A recent study from our group reported the first reference transcriptome for rainbow trout vertebral bone and its characterization revealed that key regulators of bone metabolism have been well conserved in vertebrates and are present in trout [27]. Here, we compared the overall gene expression by mapping paired-end reads on the transcriptomes in pronounced biconcave (deformed) vertebra with normal vertebral phenotype after 27 weeks of feeding a P deficient diet (Table 4). Using edgeR and DESeq package (FDR<5%; P<0.05), a total of 1289 genes were found differentially expressed. Of these, 700 were down- and 589 up-regulated in biconcave vertebrae. A blast-x search (cut-off 1e-8) was conducted to identify these sequences in Uniprot-Swissprot database reference and only genes with unique match were conserved. A total of 793 sequences (61.5% of the total genes) corresponding to 485 down- (61.9%) and 308 up-regulated (38.8%) genes were associated with known proteins. Furthermore, from the 1289 genes DE, 23.1%(N=298) were associated with putative lncRNAs. The unidentified sequences were not retained in our analyses although we believe that the study of these non-referenced sequences may improve our understanding of the process involved in deformity appearance.

 Sequencing Normal Deformed
Ave. number reads 44.6 M 46.1 M
Ave. number trimmed reads 35.3 M 37.8 M
Ave. mapping (%)* 71.7 71.6
DE analysis Def. Vs. Norm.
Up-regulated in Def. 700
Down-regulated in Def. 589
Total 1 289
Match Uniprot 793

Table 4: Sequencing results of biconcave (Deformed, Def.) and normal (Norm.) vertebra. DE: Differentially Expressed.
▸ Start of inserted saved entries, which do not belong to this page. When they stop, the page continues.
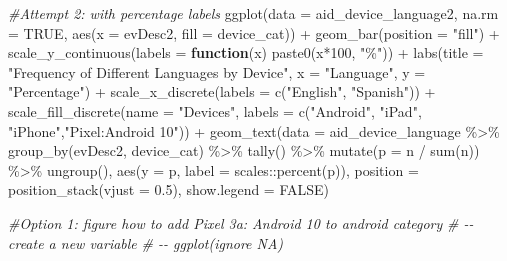 \documentclass[
]{article}
\newenvironment{Shaded}{\begin{snugshade}}{\end{snugshade}}
\newcommand{\AttributeTok}[1]{\textcolor[rgb]{0.77,0.63,0.00}{#1}}
\newcommand{\CommentTok}[1]{\textcolor[rgb]{0.56,0.35,0.01}{\textit{#1}}}
\newcommand{\ConstantTok}[1]{\textcolor[rgb]{0.00,0.00,0.00}{#1}}
\newcommand{\ControlFlowTok}[1]{\textcolor[rgb]{0.13,0.29,0.53}{\textbf{#1}}}
\newcommand{\DecValTok}[1]{\textcolor[rgb]{0.00,0.00,0.81}{#1}}
\newcommand{\FloatTok}[1]{\textcolor[rgb]{0.00,0.00,0.81}{#1}}
\newcommand{\FunctionTok}[1]{\textcolor[rgb]{0.00,0.00,0.00}{#1}}
\newcommand{\NormalTok}[1]{#1}
\newcommand{\SpecialCharTok}[1]{\textcolor[rgb]{0.00,0.00,0.00}{#1}}
\newcommand{\StringTok}[1]{\textcolor[rgb]{0.31,0.60,0.02}{#1}}
\begin{document}
\begin{Shaded}
\begin{Highlighting}[]
\CommentTok{\#Attempt 2: with percentage labels }
\FunctionTok{ggplot}\NormalTok{(}\AttributeTok{data =}\NormalTok{ aid\_device\_language2, }\AttributeTok{na.rm =} \ConstantTok{TRUE}\NormalTok{, }\FunctionTok{aes}\NormalTok{(}\AttributeTok{x =}\NormalTok{ evDesc2, }\AttributeTok{fill =}\NormalTok{ device\_cat)) }\SpecialCharTok{+} 
  \FunctionTok{geom\_bar}\NormalTok{(}\AttributeTok{position =} \StringTok{"fill"}\NormalTok{) }\SpecialCharTok{+} 
  \FunctionTok{scale\_y\_continuous}\NormalTok{(}\AttributeTok{labels =} \ControlFlowTok{function}\NormalTok{(x) }\FunctionTok{paste0}\NormalTok{(x}\SpecialCharTok{*}\DecValTok{100}\NormalTok{, }\StringTok{"\%"}\NormalTok{)) }\SpecialCharTok{+} 
   \FunctionTok{labs}\NormalTok{(}\AttributeTok{title =} \StringTok{"Frequency of Different Languages by Device"}\NormalTok{, }
       \AttributeTok{x =} \StringTok{"Language"}\NormalTok{, }
       \AttributeTok{y =} \StringTok{"Percentage"}\NormalTok{) }\SpecialCharTok{+}
      \FunctionTok{scale\_x\_discrete}\NormalTok{(}\AttributeTok{labels =} \FunctionTok{c}\NormalTok{(}\StringTok{"English"}\NormalTok{, }\StringTok{"Spanish"}\NormalTok{)) }\SpecialCharTok{+} 
      \FunctionTok{scale\_fill\_discrete}\NormalTok{(}\AttributeTok{name =} \StringTok{"Devices"}\NormalTok{, }\AttributeTok{labels =} \FunctionTok{c}\NormalTok{(}\StringTok{"Android"}\NormalTok{, }\StringTok{"iPad"}\NormalTok{, }\StringTok{"iPhone"}\NormalTok{,}\StringTok{"Pixel:Android 10"}\NormalTok{)) }\SpecialCharTok{+}     
        \FunctionTok{geom\_text}\NormalTok{(}\AttributeTok{data =}\NormalTok{ aid\_device\_language }\SpecialCharTok{\%\textgreater{}\%} 
              \FunctionTok{group\_by}\NormalTok{(evDesc2, device\_cat) }\SpecialCharTok{\%\textgreater{}\%}
              \FunctionTok{tally}\NormalTok{() }\SpecialCharTok{\%\textgreater{}\%}
              \FunctionTok{mutate}\NormalTok{(}\AttributeTok{p =}\NormalTok{ n }\SpecialCharTok{/} \FunctionTok{sum}\NormalTok{(n)) }\SpecialCharTok{\%\textgreater{}\%}
              \FunctionTok{ungroup}\NormalTok{(),}
            \FunctionTok{aes}\NormalTok{(}\AttributeTok{y =}\NormalTok{ p, }\AttributeTok{label =}\NormalTok{ scales}\SpecialCharTok{::}\FunctionTok{percent}\NormalTok{(p)),}
            \AttributeTok{position =} \FunctionTok{position\_stack}\NormalTok{(}\AttributeTok{vjust =} \FloatTok{0.5}\NormalTok{),}
            \AttributeTok{show.legend =} \ConstantTok{FALSE}\NormalTok{)}
            
\CommentTok{\#Option 1: figure how to add \textquotesingle{}Pixel 3a: Android 10\textquotesingle{} to android category }
\CommentTok{\# {-}{-} create a new variable}
\CommentTok{\# {-}{-} ggplot(ignore NA)}


\end{Highlighting}
\end{Shaded}
\end{document}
Gene function analysis using the Ingenuity platform revealed that the top three networks differentially represented in this study were “cellular morphology, embryo development, hair and skin development and function”, “organismal development, skeletal and muscular system development and function in cancer” and “hereditary disorder, neurological diseases, organismal injuries and abnormalities”. They comprised 30, 28 and 28 genes, respectively. In addition, pathway analysis showed that a wide range of canonical pathways were differentially represented (p<0.05). They included, among others, protein kinase A signalling (p=1.2E-4), actin cytoskeleton signalling (6.5E-4), epithelial adherens junction signalling (8.5E-4), axon guidance signalling (1.7E- 3), paxillin signalling (5.4E-3), notch signalling (6.9E-3), inhibition of metalloproteinases (7.8E-3) and FGF signalling (1.9E-2). Enrichment analysis using GOminer highlighted 123 clusters with enrichment >2 and FDR<5%. Within these clusters are included relevant biological processes, cellular components and molecular functions involved in bone regulation: “GO:0008147 structural constituent of bone”: 23.1; “GO:0003308 negative regulation of Wnt receptor signalling pathway involved in heart development”: 15.4; “GO:0051019 mitogen-activated protein kinase binding”: 13.86; “GO:0030520 estrogen receptor signalling pathway”: 6.08; and “GO:0051216 cartilage development”: 2.1. Integration of functional analysis coupled to manual screening pointed to putative relevant genes involved in bone metabolism regulation (Table 1).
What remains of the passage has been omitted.